DOD Carriers Unlikely to Recoup All Losses Caused by 16-Day Government Shutdown
This story appears in the Oct. 21 print edition of Transport Topics.
Carriers that haul munitions, explosives and other hardware for the U.S. military and saw tonnage evaporate during the partial government shutdown that ended last week said they can’t fully make up their losses.
The carriers had to idle drivers during the 16-day shutdown when the military stopped taking deliveries because civilians who process incoming loads at installations around the country were among the 800,000 federal employees furloughed.
“What you lost during those two weeks, you might get a percentage of it back by increased volume, but you only have so much capacity; once it’s filled, it’s filled,” said Dan Jeffries, owner of Prestera Trucking Inc. in South Point, Ohio, where 70% of the loads are for the military.
“We’ll be back to work but . . . we just hope we don’t face it again come Jan. 15,” Jeffries added.
Under the Oct. 16 measure approved by the U.S. House and Senate and signed by President Obama to end the shutdown, government operations will be financed through Jan. 15 and the debt limit will be raised until mid-February.
During the shutdown, most freight continued to move along highways and rails and was processed at ports by customs inspectors who are exempt from furlough during a shutdown.
The major exception in the trucking industry, though, was for fleets such as Jeffries’ that service the U.S. Department of Defense, which last year spent roughly $1.9 billion hiring private carriers to run in the continental United States.
The shutdown will cause “an unknown amount of loss to the carriers that support the Department of Defense,” said Bill Wanamaker, director of government traffic and security operations for American Trucking Associations.
“It’s very difficult to calculate, but you cannot shut down operations, you cannot have trucks idled without losing some amount of revenue in the long run,” Wanamaker said.
There will be a backlog of freight for the carriers to move for the military, but it may not move as efficiently and some freight may have to be expedited to help the military catch up on deliveries, Wanamaker said.
Jeffries said the military may find itself with shortages for a time because the number of carriers in the munitions-hauling business is limited.
The shutdown also is expected to affect the nation’s gross domestic product, although the economic damage will be contained to the fourth quarter, said Bob Costello, ATA’s chief economist.
“I’m glad we didn’t shoot ourselves in the foot and not raise the debt ceiling, so that’s a positive,” Costello said. “The negative is we could be doing all this again early next year.”
The absence of a long-term agreement on the nation’s fiscal problems is fueling the kind of uncertainty that squashes the risk and investment necessary to economic growth, Costello said.
“So in our industry, you don’t hire more people, you don’t buy more equipment, you just wait to see,” he said. “You only do what you’ve got to do.”

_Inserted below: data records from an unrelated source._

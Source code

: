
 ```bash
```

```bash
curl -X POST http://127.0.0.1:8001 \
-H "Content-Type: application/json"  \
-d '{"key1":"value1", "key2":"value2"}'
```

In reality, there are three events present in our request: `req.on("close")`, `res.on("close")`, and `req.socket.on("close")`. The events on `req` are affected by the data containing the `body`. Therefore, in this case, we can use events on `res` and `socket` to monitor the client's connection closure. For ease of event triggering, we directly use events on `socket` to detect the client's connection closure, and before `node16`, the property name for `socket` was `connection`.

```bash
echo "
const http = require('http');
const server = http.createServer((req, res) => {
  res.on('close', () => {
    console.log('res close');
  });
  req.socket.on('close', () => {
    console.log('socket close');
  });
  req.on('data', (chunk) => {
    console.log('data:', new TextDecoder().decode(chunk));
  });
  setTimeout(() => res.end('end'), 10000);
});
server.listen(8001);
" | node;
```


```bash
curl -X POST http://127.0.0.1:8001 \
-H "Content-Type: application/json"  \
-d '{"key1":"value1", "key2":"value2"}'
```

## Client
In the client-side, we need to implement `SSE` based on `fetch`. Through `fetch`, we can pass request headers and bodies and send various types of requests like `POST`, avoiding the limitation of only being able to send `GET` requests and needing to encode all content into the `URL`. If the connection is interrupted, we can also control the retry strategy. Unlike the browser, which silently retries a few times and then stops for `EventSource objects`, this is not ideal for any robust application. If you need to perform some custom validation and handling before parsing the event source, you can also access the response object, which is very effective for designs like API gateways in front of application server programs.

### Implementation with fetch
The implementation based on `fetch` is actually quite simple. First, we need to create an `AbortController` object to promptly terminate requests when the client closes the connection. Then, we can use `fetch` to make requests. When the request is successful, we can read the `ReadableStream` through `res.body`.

The same uncertainty can be found in households among consumers, he said.
“They’re like, ‘Gosh, what’s going to happen come January? Do we want to go buy that new car?’ I’m not saying they won’t do it, but you certainly think about it more than you might otherwise,” Costello added. “It’s another variable to be concerned about, and we don’t need that.”
Economists differ slightly on how much the GDP will be affected.
Standard & Poor’s Ratings Services estimated the shutdown shaved at least 0.6% off the fourth-quarter GDP, subtracting $24 billion from the economy, Bloomberg News reported.
Costello pointed to a report released last week by Macroeconomic Advisers that he said best summarizes what the recurring political impasses over spending have cost the nation.
Since late 2009, fiscal policy uncertainty has “lowered GDP growth by 0.3 percentage points per year, and raised the unemployment rate in 2013 by 0.6 percentage points, equivalent to 900,000 lost jobs,” the report said.